**Entries supplied**
= Beginning of Section =

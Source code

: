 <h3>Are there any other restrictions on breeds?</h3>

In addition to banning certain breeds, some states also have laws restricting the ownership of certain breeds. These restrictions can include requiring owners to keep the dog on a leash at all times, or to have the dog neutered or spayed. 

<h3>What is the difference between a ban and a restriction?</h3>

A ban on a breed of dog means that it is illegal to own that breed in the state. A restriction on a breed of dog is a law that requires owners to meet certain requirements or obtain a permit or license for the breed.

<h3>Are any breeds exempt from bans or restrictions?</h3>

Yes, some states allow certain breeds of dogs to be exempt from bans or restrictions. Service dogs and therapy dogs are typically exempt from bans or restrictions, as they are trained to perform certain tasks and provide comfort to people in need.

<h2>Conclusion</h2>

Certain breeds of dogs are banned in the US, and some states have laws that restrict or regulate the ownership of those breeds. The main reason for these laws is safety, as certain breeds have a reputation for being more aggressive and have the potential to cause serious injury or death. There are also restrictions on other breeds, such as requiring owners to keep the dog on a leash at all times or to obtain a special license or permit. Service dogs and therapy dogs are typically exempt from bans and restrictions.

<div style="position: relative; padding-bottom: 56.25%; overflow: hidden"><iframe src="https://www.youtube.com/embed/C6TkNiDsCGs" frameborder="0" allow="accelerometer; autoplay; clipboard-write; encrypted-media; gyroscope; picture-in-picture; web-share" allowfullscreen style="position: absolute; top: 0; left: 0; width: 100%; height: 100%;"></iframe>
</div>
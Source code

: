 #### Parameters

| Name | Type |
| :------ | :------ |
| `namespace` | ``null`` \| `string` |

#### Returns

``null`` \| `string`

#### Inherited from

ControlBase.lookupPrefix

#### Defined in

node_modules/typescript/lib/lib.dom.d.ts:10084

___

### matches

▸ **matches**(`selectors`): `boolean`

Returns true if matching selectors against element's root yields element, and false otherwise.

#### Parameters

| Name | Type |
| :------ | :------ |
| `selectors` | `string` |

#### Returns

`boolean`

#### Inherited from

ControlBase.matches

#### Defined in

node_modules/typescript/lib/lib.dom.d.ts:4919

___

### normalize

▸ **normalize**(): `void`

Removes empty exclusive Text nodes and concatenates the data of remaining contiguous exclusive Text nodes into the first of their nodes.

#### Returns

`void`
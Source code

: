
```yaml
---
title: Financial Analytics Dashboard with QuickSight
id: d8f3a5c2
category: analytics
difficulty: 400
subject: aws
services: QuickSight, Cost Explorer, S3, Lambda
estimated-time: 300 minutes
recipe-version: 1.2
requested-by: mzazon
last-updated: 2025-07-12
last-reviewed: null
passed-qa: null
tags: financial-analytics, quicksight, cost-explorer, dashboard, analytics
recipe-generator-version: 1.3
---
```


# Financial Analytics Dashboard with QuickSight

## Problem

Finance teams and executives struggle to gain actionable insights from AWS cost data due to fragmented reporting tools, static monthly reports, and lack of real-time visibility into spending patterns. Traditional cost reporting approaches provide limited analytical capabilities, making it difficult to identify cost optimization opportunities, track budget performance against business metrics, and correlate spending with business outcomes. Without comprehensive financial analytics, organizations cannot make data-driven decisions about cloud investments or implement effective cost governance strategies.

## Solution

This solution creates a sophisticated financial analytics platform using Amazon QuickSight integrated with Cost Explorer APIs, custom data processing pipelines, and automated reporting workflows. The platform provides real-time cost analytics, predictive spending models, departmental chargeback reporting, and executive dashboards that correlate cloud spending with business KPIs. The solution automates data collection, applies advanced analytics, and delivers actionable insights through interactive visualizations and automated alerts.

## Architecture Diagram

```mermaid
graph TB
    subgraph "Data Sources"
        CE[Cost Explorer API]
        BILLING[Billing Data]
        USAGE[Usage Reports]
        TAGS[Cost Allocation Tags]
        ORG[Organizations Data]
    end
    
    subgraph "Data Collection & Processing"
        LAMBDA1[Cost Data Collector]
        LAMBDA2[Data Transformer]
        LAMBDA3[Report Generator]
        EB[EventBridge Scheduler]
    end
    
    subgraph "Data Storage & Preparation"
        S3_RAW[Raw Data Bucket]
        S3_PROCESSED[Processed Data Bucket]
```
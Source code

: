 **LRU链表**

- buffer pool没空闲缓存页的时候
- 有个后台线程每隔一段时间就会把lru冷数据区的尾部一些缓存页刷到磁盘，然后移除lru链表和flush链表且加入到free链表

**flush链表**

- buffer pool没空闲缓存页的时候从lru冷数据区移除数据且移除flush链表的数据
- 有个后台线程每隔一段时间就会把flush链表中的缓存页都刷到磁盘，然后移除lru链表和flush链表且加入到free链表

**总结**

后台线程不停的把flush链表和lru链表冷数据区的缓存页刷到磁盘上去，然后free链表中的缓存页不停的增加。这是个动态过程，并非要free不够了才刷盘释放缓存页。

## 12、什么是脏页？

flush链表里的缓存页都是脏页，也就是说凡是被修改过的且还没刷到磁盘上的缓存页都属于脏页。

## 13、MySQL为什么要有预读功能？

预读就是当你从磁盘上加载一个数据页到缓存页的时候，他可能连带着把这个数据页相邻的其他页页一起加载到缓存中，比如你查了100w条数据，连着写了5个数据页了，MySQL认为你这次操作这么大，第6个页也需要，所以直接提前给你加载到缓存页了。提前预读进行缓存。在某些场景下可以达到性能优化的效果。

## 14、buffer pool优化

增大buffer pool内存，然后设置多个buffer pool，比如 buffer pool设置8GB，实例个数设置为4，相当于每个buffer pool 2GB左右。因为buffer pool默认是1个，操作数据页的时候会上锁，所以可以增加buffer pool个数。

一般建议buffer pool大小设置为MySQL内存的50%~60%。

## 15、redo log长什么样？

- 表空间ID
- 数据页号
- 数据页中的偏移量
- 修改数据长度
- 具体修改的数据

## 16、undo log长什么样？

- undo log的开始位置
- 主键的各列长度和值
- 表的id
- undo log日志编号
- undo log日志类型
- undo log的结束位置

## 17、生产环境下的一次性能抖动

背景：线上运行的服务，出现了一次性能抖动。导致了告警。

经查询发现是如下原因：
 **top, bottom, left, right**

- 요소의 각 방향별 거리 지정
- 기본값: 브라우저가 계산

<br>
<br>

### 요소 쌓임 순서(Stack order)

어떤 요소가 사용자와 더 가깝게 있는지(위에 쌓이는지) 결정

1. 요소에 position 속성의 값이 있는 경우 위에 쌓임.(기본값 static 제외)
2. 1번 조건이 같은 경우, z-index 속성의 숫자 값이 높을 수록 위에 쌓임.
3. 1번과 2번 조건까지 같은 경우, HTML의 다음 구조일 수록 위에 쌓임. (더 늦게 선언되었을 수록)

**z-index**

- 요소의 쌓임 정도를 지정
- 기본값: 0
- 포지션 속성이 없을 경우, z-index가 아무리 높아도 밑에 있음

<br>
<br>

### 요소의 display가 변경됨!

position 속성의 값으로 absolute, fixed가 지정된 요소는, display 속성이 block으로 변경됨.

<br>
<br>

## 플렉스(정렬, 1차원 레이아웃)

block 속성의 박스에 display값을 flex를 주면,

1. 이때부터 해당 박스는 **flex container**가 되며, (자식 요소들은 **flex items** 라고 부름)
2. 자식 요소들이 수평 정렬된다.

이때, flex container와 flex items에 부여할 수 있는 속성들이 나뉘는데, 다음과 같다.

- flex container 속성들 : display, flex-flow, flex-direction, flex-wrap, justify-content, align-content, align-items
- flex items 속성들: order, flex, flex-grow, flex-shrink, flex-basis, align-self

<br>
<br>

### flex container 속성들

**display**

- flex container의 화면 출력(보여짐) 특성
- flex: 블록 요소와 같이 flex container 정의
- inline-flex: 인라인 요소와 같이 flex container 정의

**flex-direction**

= End of Section =

**Task statement**
Print exactly the lines of the listing above starting at the line containing "2. 1번 조건이 같은" and ending at the line containing "### 요소의 display가 변경됨!", both included.

**Answer section**
2. 1번 조건이 같은 경우, z-index 속성의 숫자 값이 높을 수록 위에 쌓임.
3. 1번과 2번 조건까지 같은 경우, HTML의 다음 구조일 수록 위에 쌓임. (더 늦게 선언되었을 수록)

**z-index**

- 요소의 쌓임 정도를 지정
- 기본값: 0
- 포지션 속성이 없을 경우, z-index가 아무리 높아도 밑에 있음

<br>
<br>

### 요소의 display가 변경됨!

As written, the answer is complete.